**Aim of the task**. Wherever the string "nodemon" appears in the listing, copy that line.

____ Supplied material

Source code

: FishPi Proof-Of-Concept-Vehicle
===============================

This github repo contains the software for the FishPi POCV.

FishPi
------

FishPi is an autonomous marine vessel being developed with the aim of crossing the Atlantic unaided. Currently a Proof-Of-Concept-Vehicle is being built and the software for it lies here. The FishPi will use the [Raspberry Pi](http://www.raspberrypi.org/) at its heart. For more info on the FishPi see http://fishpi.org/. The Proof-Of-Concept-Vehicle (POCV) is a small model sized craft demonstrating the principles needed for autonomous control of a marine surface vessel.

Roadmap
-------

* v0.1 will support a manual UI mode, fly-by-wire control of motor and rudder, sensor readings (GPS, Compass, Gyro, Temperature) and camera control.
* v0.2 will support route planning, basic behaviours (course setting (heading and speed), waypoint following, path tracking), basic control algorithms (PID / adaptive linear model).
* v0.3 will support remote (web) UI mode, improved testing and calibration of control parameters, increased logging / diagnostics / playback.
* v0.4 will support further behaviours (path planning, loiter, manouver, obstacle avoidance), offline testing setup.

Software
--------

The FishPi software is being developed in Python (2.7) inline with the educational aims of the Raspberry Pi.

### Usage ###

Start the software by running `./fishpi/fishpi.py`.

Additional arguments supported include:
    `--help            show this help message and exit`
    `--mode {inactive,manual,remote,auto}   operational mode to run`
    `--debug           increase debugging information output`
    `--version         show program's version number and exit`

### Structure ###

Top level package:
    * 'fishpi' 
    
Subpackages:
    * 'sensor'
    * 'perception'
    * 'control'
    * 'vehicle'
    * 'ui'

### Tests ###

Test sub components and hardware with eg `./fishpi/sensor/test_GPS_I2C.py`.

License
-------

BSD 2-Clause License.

________
____ Supplied material

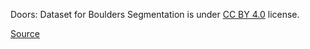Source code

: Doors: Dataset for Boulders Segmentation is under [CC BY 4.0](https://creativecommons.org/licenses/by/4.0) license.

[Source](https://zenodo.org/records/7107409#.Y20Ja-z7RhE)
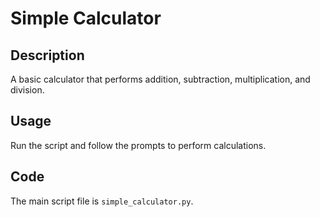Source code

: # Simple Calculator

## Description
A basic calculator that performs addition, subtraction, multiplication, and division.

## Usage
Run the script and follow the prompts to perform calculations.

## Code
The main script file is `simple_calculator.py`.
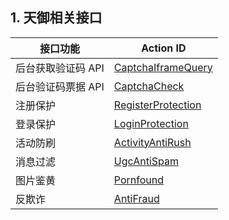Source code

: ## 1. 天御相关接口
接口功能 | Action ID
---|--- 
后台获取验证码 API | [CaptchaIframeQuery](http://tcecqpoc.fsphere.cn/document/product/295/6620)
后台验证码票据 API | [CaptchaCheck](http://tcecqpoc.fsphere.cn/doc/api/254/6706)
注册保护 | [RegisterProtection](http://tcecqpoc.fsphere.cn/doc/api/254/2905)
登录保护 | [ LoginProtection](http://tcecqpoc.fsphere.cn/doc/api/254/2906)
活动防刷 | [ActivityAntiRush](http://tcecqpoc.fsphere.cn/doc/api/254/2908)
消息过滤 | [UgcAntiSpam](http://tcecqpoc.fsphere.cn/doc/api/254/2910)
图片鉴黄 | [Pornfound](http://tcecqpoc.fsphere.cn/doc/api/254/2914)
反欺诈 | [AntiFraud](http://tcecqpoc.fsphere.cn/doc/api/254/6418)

________
____ Supplied material

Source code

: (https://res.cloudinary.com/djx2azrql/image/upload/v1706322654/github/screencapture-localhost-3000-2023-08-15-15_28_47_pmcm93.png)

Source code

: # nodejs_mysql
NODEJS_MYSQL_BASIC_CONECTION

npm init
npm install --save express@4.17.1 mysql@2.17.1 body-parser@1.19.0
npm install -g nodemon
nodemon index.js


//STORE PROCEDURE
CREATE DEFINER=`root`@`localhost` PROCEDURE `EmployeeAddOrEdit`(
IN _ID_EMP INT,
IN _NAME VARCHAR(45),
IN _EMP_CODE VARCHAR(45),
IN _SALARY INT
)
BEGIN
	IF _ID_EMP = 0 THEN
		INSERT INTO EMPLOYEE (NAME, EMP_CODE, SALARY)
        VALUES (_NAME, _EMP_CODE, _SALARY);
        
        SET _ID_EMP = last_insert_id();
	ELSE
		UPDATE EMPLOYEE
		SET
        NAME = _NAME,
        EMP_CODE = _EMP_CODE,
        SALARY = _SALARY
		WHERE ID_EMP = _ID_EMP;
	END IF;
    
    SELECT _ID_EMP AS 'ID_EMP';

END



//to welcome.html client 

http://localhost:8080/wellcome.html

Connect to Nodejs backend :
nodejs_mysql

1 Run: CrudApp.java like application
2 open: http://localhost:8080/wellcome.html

________

**Written reply**.
npm install -g nodemon
nodemon index.js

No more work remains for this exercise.